═══ RECORDS TO PROCESS

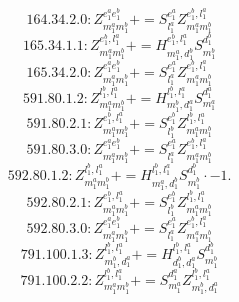 \documentclass[letterpaper,10pt,fleqn,leqno,onecolumn]{article}
\begin{document}
\begin{equation} \;\;\;\;\;\;  164.34.2.0: Z^{e_{1}^{a}e_{1}^{b}}_{m_{1}^{a}m_{1}^{b}}+=S^{e_{1}^{a}}_{l_{1}^{a}}Z^{e_{1}^{b},l_{1}^{a}}_{m_{1}^{a}m_{1}^{b}} \end{equation}
\begin{equation} \;\;\;\;\;\;  165.34.1.1: Z^{e_{1}^{b},l_{1}^{a}}_{m_{1}^{a}m_{1}^{b}}+=H^{e_{1}^{b},l_{1}^{a}}_{m_{1}^{a},d_{1}^{b}}S^{d_{1}^{b}}_{m_{1}^{b}} \end{equation}
\begin{equation} \;\;\;\;\;\;  165.34.2.0: Z^{e_{1}^{a}e_{1}^{b}}_{m_{1}^{a}m_{1}^{b}}+=S^{e_{1}^{a}}_{l_{1}^{a}}Z^{e_{1}^{b},l_{1}^{a}}_{m_{1}^{a}m_{1}^{b}} \end{equation}
\begin{equation} \;\;\;\;\;\;  591.80.1.2: Z^{l_{1}^{b},l_{1}^{a}}_{m_{1}^{a}m_{1}^{b}}+=H^{l_{1}^{b},l_{1}^{a}}_{m_{1}^{b},d_{1}^{a}}S^{d_{1}^{a}}_{m_{1}^{a}} \end{equation}
\begin{equation} \;\;\;\;\;\;  591.80.2.1: Z^{e_{1}^{b},l_{1}^{a}}_{m_{1}^{a}m_{1}^{b}}+=S^{e_{1}^{b}}_{l_{1}^{b}}Z^{l_{1}^{b},l_{1}^{a}}_{m_{1}^{a}m_{1}^{b}} \end{equation}
\begin{equation} \;\;\;\;\;\;  591.80.3.0: Z^{e_{1}^{a}e_{1}^{b}}_{m_{1}^{a}m_{1}^{b}}+=S^{e_{1}^{a}}_{l_{1}^{a}}Z^{e_{1}^{b},l_{1}^{a}}_{m_{1}^{a}m_{1}^{b}} \end{equation}
\begin{equation} \;\;\;\;\;\;  592.80.1.2: Z^{l_{1}^{b},l_{1}^{a}}_{m_{1}^{a}m_{1}^{b}}+=H^{l_{1}^{b},l_{1}^{a}}_{m_{1}^{a},d_{1}^{b}}S^{d_{1}^{b}}_{m_{1}^{b}}\cdot -1. \end{equation}
\begin{equation} \;\;\;\;\;\;  592.80.2.1: Z^{e_{1}^{b},l_{1}^{a}}_{m_{1}^{a}m_{1}^{b}}+=S^{e_{1}^{b}}_{l_{1}^{b}}Z^{l_{1}^{b},l_{1}^{a}}_{m_{1}^{a}m_{1}^{b}} \end{equation}
\begin{equation} \;\;\;\;\;\;  592.80.3.0: Z^{e_{1}^{a}e_{1}^{b}}_{m_{1}^{a}m_{1}^{b}}+=S^{e_{1}^{a}}_{l_{1}^{a}}Z^{e_{1}^{b},l_{1}^{a}}_{m_{1}^{a}m_{1}^{b}} \end{equation}
\begin{equation} \;\;\;\;\;\;  791.100.1.3: Z^{l_{1}^{b},l_{1}^{a}}_{m_{1}^{b},d_{1}^{a}}+=H^{l_{1}^{b},l_{1}^{a}}_{d_{1}^{b},d_{1}^{a}}S^{d_{1}^{b}}_{m_{1}^{b}} \end{equation}
\begin{equation} \;\;\;\;\;\;  791.100.2.2: Z^{l_{1}^{b},l_{1}^{a}}_{m_{1}^{a}m_{1}^{b}}+=S^{d_{1}^{a}}_{m_{1}^{a}}Z^{l_{1}^{b},l_{1}^{a}}_{m_{1}^{b},d_{1}^{a}} \end{equation}
\end{document}

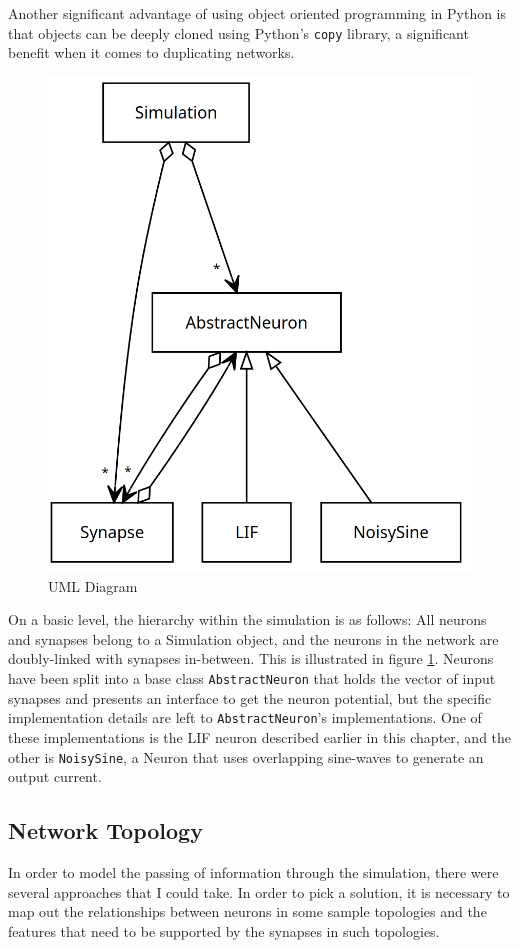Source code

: Another significant advantage of using object oriented programming in Python is
that objects can be deeply cloned using Python's \texttt{copy} library, a significant benefit when it comes to
duplicating networks. 

\begin{figure}[h!]
    \centering
    \includegraphics[width=0.5\linewidth]{figures/images/UML2.png}
    \caption{UML Diagram}
    \label{fig:uml}
\end{figure}

On a basic level, the hierarchy within the simulation is as follows: All neurons
and synapses belong to a Simulation object, and the neurons in the network are
doubly-linked with synapses in-between. This is illustrated in figure
\ref{fig:uml}. Neurons have been split into a base class \texttt{AbstractNeuron}
that holds the vector of input synapses and presents an interface to get the
neuron potential, but the specific implementation details are left to
\texttt{AbstractNeuron}'s implementations. One of these implementations is the
LIF neuron described earlier in this chapter, and the other is
\texttt{NoisySine}, a Neuron that uses overlapping sine-waves to generate an
output current. 

\subsection{Network Topology}

In order to model the passing of information through the simulation, there were
several approaches that I could take. In order to pick a solution, it is
necessary to map out the relationships between neurons in some sample topologies
and the features that need to be supported by the synapses in such topologies.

══════

Search the entries above for the string "order". Copy each line that holds it.

In order to model the passing of information through the simulation, there were
several approaches that I could take. In order to pick a solution, it is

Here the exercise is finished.